This building is an example of how lifestyles have evolved over the decades. It was one of the first luxury apartment houses that replaced many single family homes in the city.
For economic as well as practical reasons, those who could afford it began to favor living in apartments. When it was completed in 1908, the Lenox Hill building stood out from the low scale row houses that comprised the rest of the block.
This mid-rise, red and white Gothic creation had a fence around it and the entrance was located on Madison Avenue, hence the 777 Madison Avenue address. However, the building was initially called Park View for a very brief period of time.
Designed by Herbert Harde and Richard Short and owned by Charles Rogers, the building originally had two apartments per floor, each of which had 12 or 13 rooms. This was in order to accommodate the household staff. The building also had a full staff, including a doorman.

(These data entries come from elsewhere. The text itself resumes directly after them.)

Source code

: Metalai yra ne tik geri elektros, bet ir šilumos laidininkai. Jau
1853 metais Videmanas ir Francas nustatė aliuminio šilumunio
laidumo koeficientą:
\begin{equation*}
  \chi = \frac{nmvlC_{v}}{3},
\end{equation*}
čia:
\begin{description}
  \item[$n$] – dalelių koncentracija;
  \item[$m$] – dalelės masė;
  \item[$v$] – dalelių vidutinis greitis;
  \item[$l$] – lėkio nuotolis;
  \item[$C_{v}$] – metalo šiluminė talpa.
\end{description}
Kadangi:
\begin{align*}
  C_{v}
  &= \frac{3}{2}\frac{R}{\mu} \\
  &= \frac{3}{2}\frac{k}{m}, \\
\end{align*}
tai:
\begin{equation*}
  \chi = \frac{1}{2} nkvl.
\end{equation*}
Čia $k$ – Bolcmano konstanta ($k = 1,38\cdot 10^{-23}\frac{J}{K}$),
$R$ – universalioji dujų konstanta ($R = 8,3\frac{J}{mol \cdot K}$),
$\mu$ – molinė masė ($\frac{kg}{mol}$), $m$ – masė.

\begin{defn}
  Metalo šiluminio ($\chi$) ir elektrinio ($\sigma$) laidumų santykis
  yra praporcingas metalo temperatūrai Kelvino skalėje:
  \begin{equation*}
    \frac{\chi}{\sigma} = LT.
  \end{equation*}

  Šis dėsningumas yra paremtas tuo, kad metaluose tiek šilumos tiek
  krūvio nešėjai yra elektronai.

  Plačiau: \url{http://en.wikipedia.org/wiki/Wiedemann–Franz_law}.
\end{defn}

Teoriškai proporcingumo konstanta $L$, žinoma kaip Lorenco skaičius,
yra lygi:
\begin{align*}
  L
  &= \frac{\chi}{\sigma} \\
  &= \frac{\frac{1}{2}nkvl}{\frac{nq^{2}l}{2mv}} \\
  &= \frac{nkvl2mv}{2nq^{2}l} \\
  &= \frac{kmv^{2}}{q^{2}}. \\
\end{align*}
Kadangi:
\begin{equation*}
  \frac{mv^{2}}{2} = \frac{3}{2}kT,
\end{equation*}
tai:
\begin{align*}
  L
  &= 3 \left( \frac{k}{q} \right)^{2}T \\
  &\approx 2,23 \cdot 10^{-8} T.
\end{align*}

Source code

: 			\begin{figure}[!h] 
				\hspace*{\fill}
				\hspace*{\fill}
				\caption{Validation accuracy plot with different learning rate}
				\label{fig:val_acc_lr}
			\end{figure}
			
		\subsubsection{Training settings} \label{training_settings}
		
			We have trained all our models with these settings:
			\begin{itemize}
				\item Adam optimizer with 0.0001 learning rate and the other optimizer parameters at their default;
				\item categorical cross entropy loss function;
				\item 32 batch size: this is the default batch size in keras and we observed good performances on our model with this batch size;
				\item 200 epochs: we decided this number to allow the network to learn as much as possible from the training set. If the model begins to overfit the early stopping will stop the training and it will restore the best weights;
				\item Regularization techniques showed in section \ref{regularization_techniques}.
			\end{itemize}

The apartment dweller, "can be entirely isolated and experience the joy of living 100 to 200 feet in the air, above the noise and dust of the street, and if he desires to travel need only dismiss his help and latch the front door, with none of the dreaded discomfort of closing up a huge house," noted a 1918 article in Architecture by Lafayette A. Goldstone.
Although the Dakota, which was completed in 1884, was one of the first luxury apartment houses on Central Park West and others followed there, this building set the tone for the ones that would be constructed on the Upper East Side. Elegance was very much in style at the time and in 1909 the Verona was completed at 64th and Madison Ave.

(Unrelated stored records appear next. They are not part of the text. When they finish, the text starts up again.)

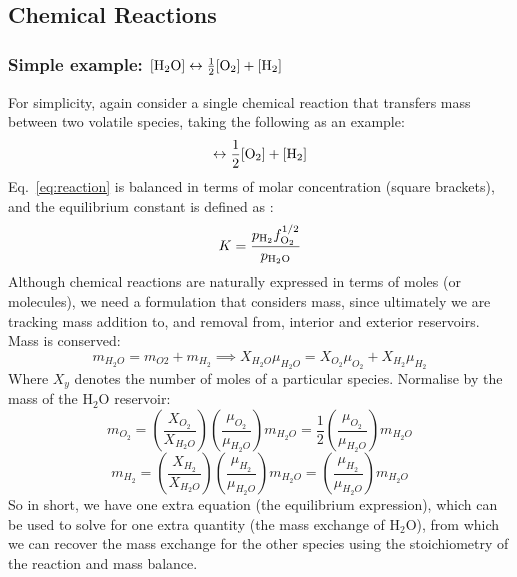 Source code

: \subsection{Chemical Reactions}
\label{sect:chemreact}
\subsubsection{Simple example: $[\rm{H}_2O]\leftrightarrow \frac{1}{2} [\rm{O}_2] + [\rm{H}_2]$}
For simplicity, again consider a single chemical reaction that transfers mass between two volatile species, taking the following as an example:
\begin{equation}
    [\rm{H}_2O]\leftrightarrow \frac{1}{2} [\rm{O}_2] + [\rm{H}_2]
    \label{eq:reaction}
\end{equation}
Eq.~\ref{eq:reaction} is balanced in terms of molar concentration (square brackets), and the equilibrium constant is defined as \cite[e.g.][]{SF17}:
\begin{equation}
K=\frac{p_{\rm H_2} f_{\rm O_2}^{1/2}}{p_{\rm H_2\rm O}}
\end{equation}
Although chemical reactions are naturally expressed in terms of moles (or molecules), we need a formulation that considers mass, since ultimately we are tracking mass addition to, and removal from, interior and exterior reservoirs.  Mass is conserved:
\begin{equation}
m_{H_2O} = m_{O2} + m_{H_2} \implies X_{H_2O} \mu_{H_2O} = X_{O_2} \mu_{O_2} + X_{H_2} \mu_{H_2}
\label{eq:reaction_mass}
\end{equation}
Where $X_y$ denotes the number of moles of a particular species.  Normalise by the mass of the H$_2$O reservoir:
\begin{equation}
m_{O_2} = \left( \frac{X_{O_2}}{X_{H_2O}} \right) \left(\frac{\mu_{O_2}}{\mu_{H_2O}}\right) m_{H_2O} = \frac{1}{2} \left(\frac{\mu_{O_2}}{\mu_{H_2O}}\right) m_{H_2O}
\end{equation}
\begin{equation}
m_{H_2} = \left( \frac{X_{H_2}}{X_{H_2O}} \right) \left(\frac{\mu_{H_2}}{\mu_{H_2O}}\right) m_{H_2O} = \left(\frac{\mu_{H_2}}{\mu_{H_2O}}\right) m_{H_2O}
\end{equation}
So in short, we have one extra equation (the equilibrium expression), which can be used to solve for one extra quantity (the mass exchange of H$_2$O), from which we can recover the mass exchange for the other species using the stoichiometry of the reaction and mass balance.
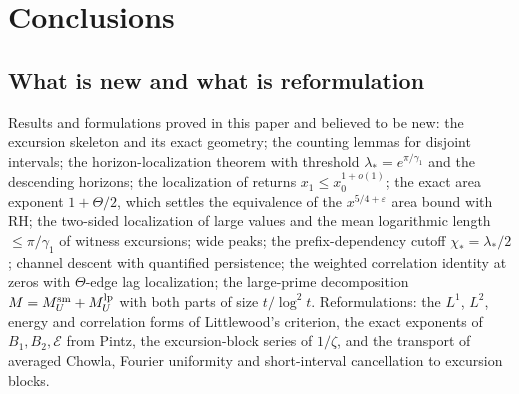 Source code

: \documentclass[11pt,reqno]{amsart}
\numberwithin{equation}{section}
\theoremstyle{plain}
\theoremstyle{definition}
\theoremstyle{remark}
\newcommand{\eps}{\varepsilon}
\newcommand{\En}{\mathcal{E}}
\begin{document}
\section{Conclusions}
\label{sec:conclusions}

\subsection*{What is new and what is reformulation}
Results and formulations proved in this paper and believed to be new: the excursion skeleton and its exact geometry; the counting lemmas for
disjoint intervals; the horizon-localization theorem with threshold
$\lambda_*=e^{\pi/\gamma_1}$ and the descending horizons; the localization
of returns $x_1\le x_0^{1+o(1)}$; the exact area exponent $1+\Theta/2$, which
settles the equivalence of the $x^{5/4+\eps}$ area bound with RH; the
two-sided localization of large values and the mean logarithmic length
$\le\pi/\gamma_1$ of witness excursions; wide peaks; the prefix-dependency
cutoff $\chi_*=\lambda_*/2$; channel descent with quantified persistence;
the weighted correlation identity at zeros with $\Theta$-edge lag
localization; the large-prime decomposition $M=M^{\rm sm}_U+M^{\rm lp}_U$
with both parts of size $t/\log^2t$. Reformulations: the $L^1$, $L^2$,
energy and correlation forms of Littlewood's criterion, the exact exponents
of $B_1,B_2,\En$ from Pintz, the excursion-block series of $1/\zeta$, and the
transport of averaged Chowla, Fourier uniformity and short-interval
cancellation to excursion blocks.
\end{document}
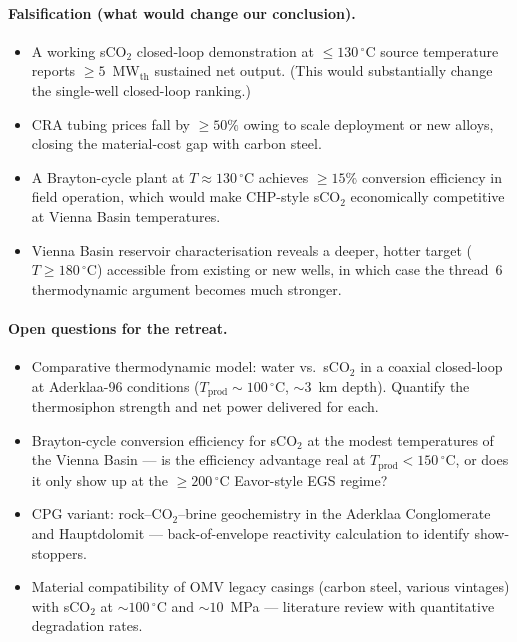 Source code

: \documentclass{article}
\begin{document}
\paragraph{Falsification (what would change our conclusion).}
\begin{itemize}
\item A working sCO$_2$ closed-loop demonstration at $\leq
130\,^\circ$C source temperature reports $\geq 5$~MW$_{\mathrm{th}}$
sustained net output. (This would substantially change the
single-well closed-loop ranking.)
\item CRA tubing prices fall by $\geq 50\%$ owing to scale
deployment or new alloys, closing the material-cost gap with
carbon steel.
\item A Brayton-cycle plant at $T \approx 130\,^\circ$C achieves
$\geq 15\%$ conversion efficiency in field operation, which would
make CHP-style sCO$_2$ economically competitive at Vienna Basin
temperatures.
\item Vienna Basin reservoir characterisation reveals a deeper,
hotter target ($T \geq 180\,^\circ$C) accessible from existing
or new wells, in which case the thread~6 thermodynamic argument
becomes much stronger.
\end{itemize}

\paragraph{Open questions for the retreat.}
\begin{itemize}
\item Comparative thermodynamic model: water vs.\ sCO$_2$ in a coaxial
closed-loop at Aderklaa-96 conditions ($T_{\mathrm{prod}}\sim 100$\,$^\circ$C,
$\sim 3$~km depth). Quantify the thermosiphon strength and net power
delivered for each.
\item Brayton-cycle conversion efficiency for sCO$_2$ at the modest
temperatures of the Vienna Basin --- is the efficiency advantage real
at $T_{\mathrm{prod}}<150\,^\circ$C, or does it only show up at the
$\geq 200\,^\circ$C Eavor-style EGS regime?
\item CPG variant: rock--CO$_2$--brine geochemistry in the Aderklaa
Conglomerate and Hauptdolomit --- back-of-envelope reactivity calculation
to identify show-stoppers.
\item Material compatibility of OMV legacy casings (carbon steel, various
vintages) with sCO$_2$ at $\sim 100\,^\circ$C and $\sim 10$~MPa ---
literature review with quantitative degradation rates.
\end{itemize}
\end{document}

This building has two facades, one facing 66th St. and the other facing Madison Ave. The two are joined by a distinctive corner tower intended to bring to mind contemporary Parisian apartment buildings. The original entrance was located directly below these windows and was relocated to its present address in 1929.

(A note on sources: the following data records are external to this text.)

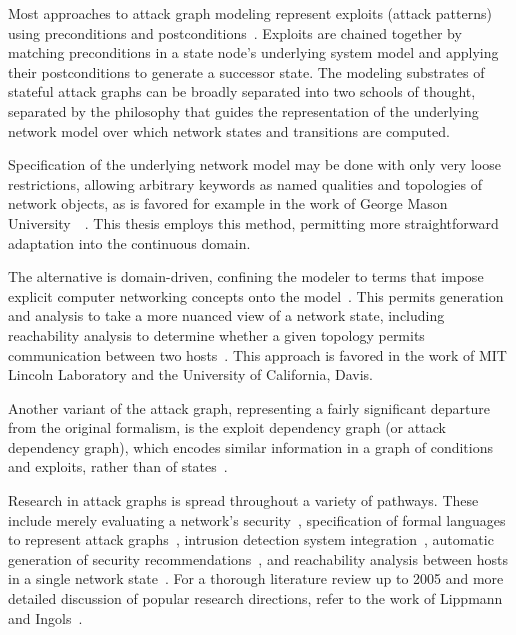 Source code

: Most approaches to attack graph modeling represent exploits (attack patterns) using
preconditions and postconditions~\cite{lippmann2005annotated, 
templeton2001requires}. Exploits are chained together by matching preconditions
in a state node's underlying system model and applying their postconditions to 
generate a successor state.
The modeling substrates of stateful attack graphs can be broadly separated into 
two schools of thought, separated by the philosophy that guides the representation of the underlying
network model over which network states and transitions are computed.

Specification of the underlying network model may be done with only very loose
restrictions, allowing arbitrary keywords as named qualities and topologies of 
network objects, as is favored for example in the work of George Mason 
University~\cite{ammann2002scalable}~\cite{wang2006minimum}.
This thesis employs this method, permitting more straightforward adaptation 
into the continuous domain.

The alternative is domain-driven, confining the modeler to
terms that impose explicit computer networking 
concepts onto the model~\cite{templeton2001requires}.
This permits generation and analysis to take a
more nuanced view of a network state, including reachability analysis to determine whether a
given topology permits communication between two hosts~\cite{ingols2009modeling}. This approach
is favored in the work of MIT Lincoln Laboratory and the University of California, Davis.

Another variant of the attack graph, representing a fairly significant departure
from the original formalism, is the exploit dependency graph (or attack
dependency graph), which encodes similar information in a graph of conditions
and exploits, rather than of states~\cite{jajodia2005topological, 
noel2004managing, louthan2011toward}.

Research in attack graphs is spread throughout a variety of pathways. These include
merely evaluating a network's security~\cite{ammann2002scalable}, specification of formal languages
to represent attack graphs~\cite{templeton2001requires}, intrusion detection system 
integration~\cite{tidwell2001modeling}, automatic generation of security recommendations~\cite{wang2006minimum},
and reachability analysis between hosts in a single network state~\cite{ingols2009modeling}. 
For a thorough literature review up to 2005 and more detailed discussion of popular research directions, 
refer to the work of Lippmann and Ingols~\cite{lippmann2005annotated}.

Not surprisingly, several of the early residents were people of note. Among them was Henry Poor, the President of Poor's Manual of Railroads. This publication, started by his father, analyzed the financial performance of the American railroad industry and was the predecessor of Standard and Poor's.
Another resident was a passenger on the Titanic. Karl Behr was one of the foremost tennis players in America and he played on the Davis Cup team in 1907. In April 1912 he boarded the Titanic in Cherbourg, France, in a bid to continue wooing a friend of his sister, Helen Monypeny Newsom. Her mother had disapproved of their relationship and she had taken her daughter on the Grand Tour of Europe to put time and space between the two. However, Behr invented a reason to travel to Europe on business and joined the pair on their return trip to America. The April 16, 1912, issue of the New York Times listed Behr among the missing. Fortunately for his family in New York, a telegram arrived that same day informing them that he was among those saved. He had been in the second lifeboat to be lowered, along with Newsom who would become his wife the following year.
Interestingly, it wasn't the Great Depression that ended the age of luxury apartment houses, but World War II. Between 1948-53, as apartments in the building were vacated the units were split into two. This building "is an impressive reminder of the grand era of the early luxury apartment house. As one of the first elegant apartment buildings of the 20th century, it stands out today as among the most distinctive extant designs of that period and as a vital architectural element in this part of the city," noted the 1977 report by the Landmarks Preservation Commission when it received landmark status. The building was added to the National Register of Historic Places in 1980.